Mevlana Halidi Bağdadi Hz.leri Nakşibendi tarikatında yeni bir kol başı olmuştur ve O'ndan sonra Nakşilik adeta Halidilik olmuştur. Alıntada anlatılmak isetenen mana hak olsa idi ne gerek vardı kol başı olmasına? Neden cübbesini göndermişte talebelerini göndermemiş? Neden pek çok halife bırakmış, yolun devamı için? Neden hiç bir halife kabul etmemiş anlatılmak istenen manayı? vs...
 

buharaA

Paylaşımcı
Katılım
11 Ara 2006
Mesajlar
163
Tepkime puanı
0
Puanları
0
Yaş
50
ORHAN CIHANGIR SEN NE DIYORSUN anlamiyorum ??
 

serdAR-

Üye
Katılım
18 Kas 2006
Mesajlar
86
Tepkime puanı
0
Puanları
0
Mevlana Halid Bagdadi Hz. 365 Halife birakmistir, Emir üzerine 1 senede (her gün bir tane) 365 Halife yetistirmistir. Bu yüzdende Naksibendinin en yaygin kolu Halidiyye koludur.
 

hirahos

Kıdemli Üye
Katılım
9 Kas 2006
Mesajlar
35,948
Tepkime puanı
483
Puanları
0
Yaş
55
Nur talebesi kardeşlerimin kafaları hakikaten karışık.. Bunu bir çok mevzuda müşahade ediyorum.. Bu mevzuda da öyle..

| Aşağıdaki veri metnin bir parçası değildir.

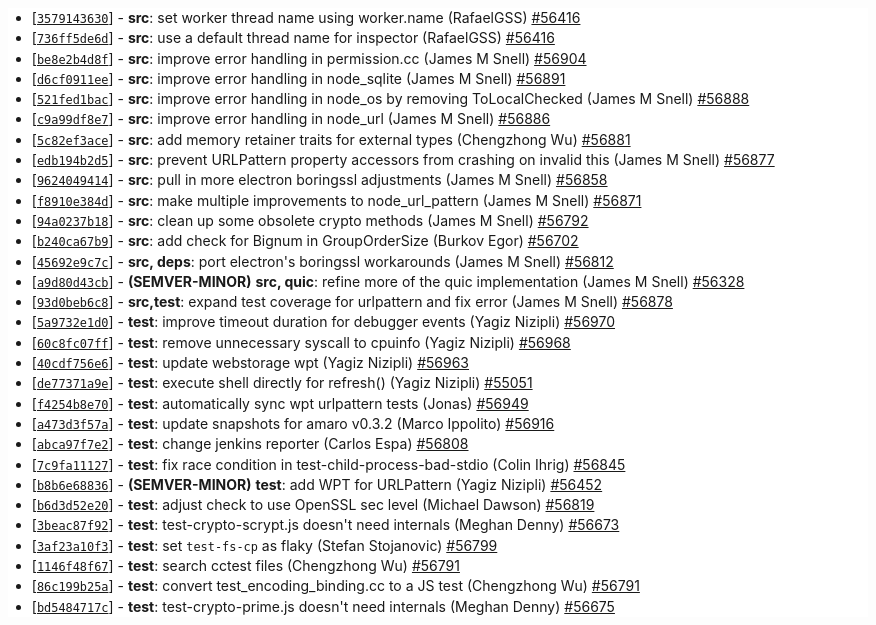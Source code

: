 * \[[`3579143630`](https://github.com/nodejs/node/commit/3579143630)] - **src**: set worker thread name using worker.name (RafaelGSS) [#56416](https://github.com/nodejs/node/pull/56416)
* \[[`736ff5de6d`](https://github.com/nodejs/node/commit/736ff5de6d)] - **src**: use a default thread name for inspector (RafaelGSS) [#56416](https://github.com/nodejs/node/pull/56416)
* \[[`be8e2b4d8f`](https://github.com/nodejs/node/commit/be8e2b4d8f)] - **src**: improve error handling in permission.cc (James M Snell) [#56904](https://github.com/nodejs/node/pull/56904)
* \[[`d6cf0911ee`](https://github.com/nodejs/node/commit/d6cf0911ee)] - **src**: improve error handling in node\_sqlite (James M Snell) [#56891](https://github.com/nodejs/node/pull/56891)
* \[[`521fed1bac`](https://github.com/nodejs/node/commit/521fed1bac)] - **src**: improve error handling in node\_os by removing ToLocalChecked (James M Snell) [#56888](https://github.com/nodejs/node/pull/56888)
* \[[`c9a99df8e7`](https://github.com/nodejs/node/commit/c9a99df8e7)] - **src**: improve error handling in node\_url (James M Snell) [#56886](https://github.com/nodejs/node/pull/56886)
* \[[`5c82ef3ace`](https://github.com/nodejs/node/commit/5c82ef3ace)] - **src**: add memory retainer traits for external types (Chengzhong Wu) [#56881](https://github.com/nodejs/node/pull/56881)
* \[[`edb194b2d5`](https://github.com/nodejs/node/commit/edb194b2d5)] - **src**: prevent URLPattern property accessors from crashing on invalid this (James M Snell) [#56877](https://github.com/nodejs/node/pull/56877)
* \[[`9624049414`](https://github.com/nodejs/node/commit/9624049414)] - **src**: pull in more electron boringssl adjustments (James M Snell) [#56858](https://github.com/nodejs/node/pull/56858)
* \[[`f8910e384d`](https://github.com/nodejs/node/commit/f8910e384d)] - **src**: make multiple improvements to node\_url\_pattern (James M Snell) [#56871](https://github.com/nodejs/node/pull/56871)
* \[[`94a0237b18`](https://github.com/nodejs/node/commit/94a0237b18)] - **src**: clean up some obsolete crypto methods (James M Snell) [#56792](https://github.com/nodejs/node/pull/56792)
* \[[`b240ca67b9`](https://github.com/nodejs/node/commit/b240ca67b9)] - **src**: add check for Bignum in GroupOrderSize (Burkov Egor) [#56702](https://github.com/nodejs/node/pull/56702)
* \[[`45692e9c7c`](https://github.com/nodejs/node/commit/45692e9c7c)] - **src, deps**: port electron's boringssl workarounds (James M Snell) [#56812](https://github.com/nodejs/node/pull/56812)
* \[[`a9d80d43cb`](https://github.com/nodejs/node/commit/a9d80d43cb)] - **(SEMVER-MINOR)** **src, quic**: refine more of the quic implementation (James M Snell) [#56328](https://github.com/nodejs/node/pull/56328)
* \[[`93d0beb6c8`](https://github.com/nodejs/node/commit/93d0beb6c8)] - **src,test**: expand test coverage for urlpattern and fix error (James M Snell) [#56878](https://github.com/nodejs/node/pull/56878)
* \[[`5a9732e1d0`](https://github.com/nodejs/node/commit/5a9732e1d0)] - **test**: improve timeout duration for debugger events (Yagiz Nizipli) [#56970](https://github.com/nodejs/node/pull/56970)
* \[[`60c8fc07ff`](https://github.com/nodejs/node/commit/60c8fc07ff)] - **test**: remove unnecessary syscall to cpuinfo (Yagiz Nizipli) [#56968](https://github.com/nodejs/node/pull/56968)
* \[[`40cdf756e6`](https://github.com/nodejs/node/commit/40cdf756e6)] - **test**: update webstorage wpt (Yagiz Nizipli) [#56963](https://github.com/nodejs/node/pull/56963)
* \[[`de77371a9e`](https://github.com/nodejs/node/commit/de77371a9e)] - **test**: execute shell directly for refresh() (Yagiz Nizipli) [#55051](https://github.com/nodejs/node/pull/55051)
* \[[`f4254b8e70`](https://github.com/nodejs/node/commit/f4254b8e70)] - **test**: automatically sync wpt urlpattern tests (Jonas) [#56949](https://github.com/nodejs/node/pull/56949)
* \[[`a473d3f57a`](https://github.com/nodejs/node/commit/a473d3f57a)] - **test**: update snapshots for amaro v0.3.2 (Marco Ippolito) [#56916](https://github.com/nodejs/node/pull/56916)
* \[[`abca97f7e2`](https://github.com/nodejs/node/commit/abca97f7e2)] - **test**: change jenkins reporter (Carlos Espa) [#56808](https://github.com/nodejs/node/pull/56808)
* \[[`7c9fa11127`](https://github.com/nodejs/node/commit/7c9fa11127)] - **test**: fix race condition in test-child-process-bad-stdio (Colin Ihrig) [#56845](https://github.com/nodejs/node/pull/56845)
* \[[`b8b6e68836`](https://github.com/nodejs/node/commit/b8b6e68836)] - **(SEMVER-MINOR)** **test**: add WPT for URLPattern (Yagiz Nizipli) [#56452](https://github.com/nodejs/node/pull/56452)
* \[[`b6d3d52e20`](https://github.com/nodejs/node/commit/b6d3d52e20)] - **test**: adjust check to use OpenSSL sec level (Michael Dawson) [#56819](https://github.com/nodejs/node/pull/56819)
* \[[`3beac87f92`](https://github.com/nodejs/node/commit/3beac87f92)] - **test**: test-crypto-scrypt.js doesn't need internals (Meghan Denny) [#56673](https://github.com/nodejs/node/pull/56673)
* \[[`3af23a10f3`](https://github.com/nodejs/node/commit/3af23a10f3)] - **test**: set `test-fs-cp` as flaky (Stefan Stojanovic) [#56799](https://github.com/nodejs/node/pull/56799)
* \[[`1146f48f67`](https://github.com/nodejs/node/commit/1146f48f67)] - **test**: search cctest files (Chengzhong Wu) [#56791](https://github.com/nodejs/node/pull/56791)
* \[[`86c199b25a`](https://github.com/nodejs/node/commit/86c199b25a)] - **test**: convert test\_encoding\_binding.cc to a JS test (Chengzhong Wu) [#56791](https://github.com/nodejs/node/pull/56791)
* \[[`bd5484717c`](https://github.com/nodejs/node/commit/bd5484717c)] - **test**: test-crypto-prime.js doesn't need internals (Meghan Denny) [#56675](https://github.com/nodejs/node/pull/56675)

Hem hararetle biz Tasavvuf değiliz, hatta Tasavvuf üstüyüz derler, hem de bir şekilde Tasavvufla olan bağlarını, ilgilerini ifade eden nakillerde bulunurlar.. Belki kastınız farklıdır ama Mevlana Halid-i Bağdadi Hazretleriyle ilgili olan nakli ben böyle anlıyorum..

Bu zihni mülevveşlikten başka bir şey değil..

Artık karar verin canım..
 

ORHANCAN

Ordinaryus
Katılım
15 Ara 2006
Mesajlar
2,536
Tepkime puanı
80
Puanları
0
Konum
-İSPARİT-
es-selamü aleyküm ve rahmetullahi..

okuduğunu anlayan kardeşlerimiz olduktan sonra yorumu da onlara bırakıyorum..

alın biraz daha kafanız karışsın diyeceğim ama yanlış anlamayın..

Birincisi: Hazret-i Mevlânâ, zülcenaheyndir.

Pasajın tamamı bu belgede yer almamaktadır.